The combiner does not notice certain peephole optimizations when the data flow in the program does not suggest that it should try them. For example, sometimes two consecutive insns related in purpose can be combined even though the second one does not appear to use a register computed in the first one. A machine-specific peephole optimizer can detect such opportunities.
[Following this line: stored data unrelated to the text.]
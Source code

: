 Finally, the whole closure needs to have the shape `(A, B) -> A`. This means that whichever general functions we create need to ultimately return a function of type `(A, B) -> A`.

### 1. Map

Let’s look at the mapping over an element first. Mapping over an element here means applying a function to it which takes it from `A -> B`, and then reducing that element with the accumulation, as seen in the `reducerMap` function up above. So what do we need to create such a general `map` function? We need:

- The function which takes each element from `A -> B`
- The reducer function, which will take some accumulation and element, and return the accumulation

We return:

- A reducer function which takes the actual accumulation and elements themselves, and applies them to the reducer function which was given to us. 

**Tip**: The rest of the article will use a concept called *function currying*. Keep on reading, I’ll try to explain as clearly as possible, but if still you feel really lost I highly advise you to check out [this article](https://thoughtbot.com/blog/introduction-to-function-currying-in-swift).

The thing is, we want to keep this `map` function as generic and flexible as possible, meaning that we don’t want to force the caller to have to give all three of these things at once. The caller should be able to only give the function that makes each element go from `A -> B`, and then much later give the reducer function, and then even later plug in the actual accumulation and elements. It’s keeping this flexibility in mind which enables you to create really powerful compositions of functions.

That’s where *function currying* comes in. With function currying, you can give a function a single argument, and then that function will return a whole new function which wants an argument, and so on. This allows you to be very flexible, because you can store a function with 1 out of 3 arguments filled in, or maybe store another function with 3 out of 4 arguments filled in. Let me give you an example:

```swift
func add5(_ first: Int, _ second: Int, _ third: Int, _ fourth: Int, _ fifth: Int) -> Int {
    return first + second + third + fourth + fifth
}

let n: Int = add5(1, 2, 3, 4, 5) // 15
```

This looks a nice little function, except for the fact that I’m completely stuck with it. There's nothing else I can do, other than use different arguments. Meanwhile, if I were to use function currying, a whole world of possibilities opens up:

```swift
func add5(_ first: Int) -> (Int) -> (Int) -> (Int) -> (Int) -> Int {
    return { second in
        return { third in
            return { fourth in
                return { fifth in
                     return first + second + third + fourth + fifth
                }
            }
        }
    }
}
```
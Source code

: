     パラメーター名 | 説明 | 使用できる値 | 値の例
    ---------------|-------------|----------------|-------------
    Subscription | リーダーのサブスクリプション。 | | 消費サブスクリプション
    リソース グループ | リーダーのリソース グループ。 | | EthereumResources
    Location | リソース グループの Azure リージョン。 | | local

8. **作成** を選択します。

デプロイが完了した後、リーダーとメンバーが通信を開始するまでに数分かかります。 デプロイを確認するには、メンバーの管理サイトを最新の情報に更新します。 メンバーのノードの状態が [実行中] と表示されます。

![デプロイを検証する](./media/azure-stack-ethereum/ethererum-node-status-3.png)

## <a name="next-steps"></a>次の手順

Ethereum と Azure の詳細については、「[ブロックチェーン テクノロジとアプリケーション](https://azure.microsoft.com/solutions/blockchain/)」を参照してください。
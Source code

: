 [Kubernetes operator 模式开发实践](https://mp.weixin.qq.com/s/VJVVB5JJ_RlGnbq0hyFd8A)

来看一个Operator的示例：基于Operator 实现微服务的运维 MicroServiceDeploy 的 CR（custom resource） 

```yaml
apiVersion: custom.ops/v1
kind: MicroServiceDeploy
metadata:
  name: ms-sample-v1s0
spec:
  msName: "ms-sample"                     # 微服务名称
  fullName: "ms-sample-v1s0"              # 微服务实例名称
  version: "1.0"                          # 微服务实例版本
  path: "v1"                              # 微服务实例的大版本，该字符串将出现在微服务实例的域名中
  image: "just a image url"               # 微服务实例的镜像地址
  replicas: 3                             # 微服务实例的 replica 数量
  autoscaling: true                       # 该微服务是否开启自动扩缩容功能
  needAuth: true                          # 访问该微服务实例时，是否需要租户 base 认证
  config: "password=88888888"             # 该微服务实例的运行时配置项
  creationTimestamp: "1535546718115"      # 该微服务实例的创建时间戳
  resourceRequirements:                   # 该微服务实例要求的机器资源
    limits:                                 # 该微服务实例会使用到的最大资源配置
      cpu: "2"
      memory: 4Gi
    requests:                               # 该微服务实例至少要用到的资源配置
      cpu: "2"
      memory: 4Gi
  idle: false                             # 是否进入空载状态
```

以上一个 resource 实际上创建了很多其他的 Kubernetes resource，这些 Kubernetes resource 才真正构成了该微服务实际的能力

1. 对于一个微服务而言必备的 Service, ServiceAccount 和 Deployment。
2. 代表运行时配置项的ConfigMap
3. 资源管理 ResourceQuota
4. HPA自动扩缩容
There are two forms of peephole definitions that may be used. The
original define_peephole
is run at assembly output time to
match insns and substitute assembly text. Use of define_peephole
is deprecated.
A newer define_peephole2
matches insns and substitutes new
insns. The peephole2
pass is run after register allocation
but before scheduling, which may result in much better code for
targets that do scheduling.
RTL to Text Peephole Optimizers#
A definition looks like this:
(define_peephole
[insn-pattern-1
insn-pattern-2
...]
"condition"
"template"
"optional-insn-attributes")
The last string operand may be omitted if you are not using any
machine-specific information in this machine description. If present,
it must obey the same rules as in a define_insn
.
In this skeleton, insn-pattern-1
and so on are patterns to match
consecutive insns. The optimization applies to a sequence of insns when
insn-pattern-1
matches the first one, insn-pattern-2
matches
the next, and so on.
Each of the insns matched by a peephole must also match a
define_insn
. Peepholes are checked only at the last stage just
before code generation, and only optionally. Therefore, any insn which
would match a peephole but no define_insn
will cause a crash in code
generation in an unoptimized compilation, or at various optimization
stages.
The operands of the insns are matched with match_operands
,
match_operator
, and match_dup
, as usual. What is not
usual is that the operand numbers apply to all the insn patterns in the
definition. So, you can check for identical operands in two insns by
using match_operand
in one insn and match_dup
in the
other.
The operand constraints used in match_operand
patterns do not have
any direct effect on the applicability of the peephole, but they will
be validated afterward, so make sure your constraints are general enough
to apply whenever the peephole matches. If the peephole matches
but the constraints are not satisfied, the compiler will crash.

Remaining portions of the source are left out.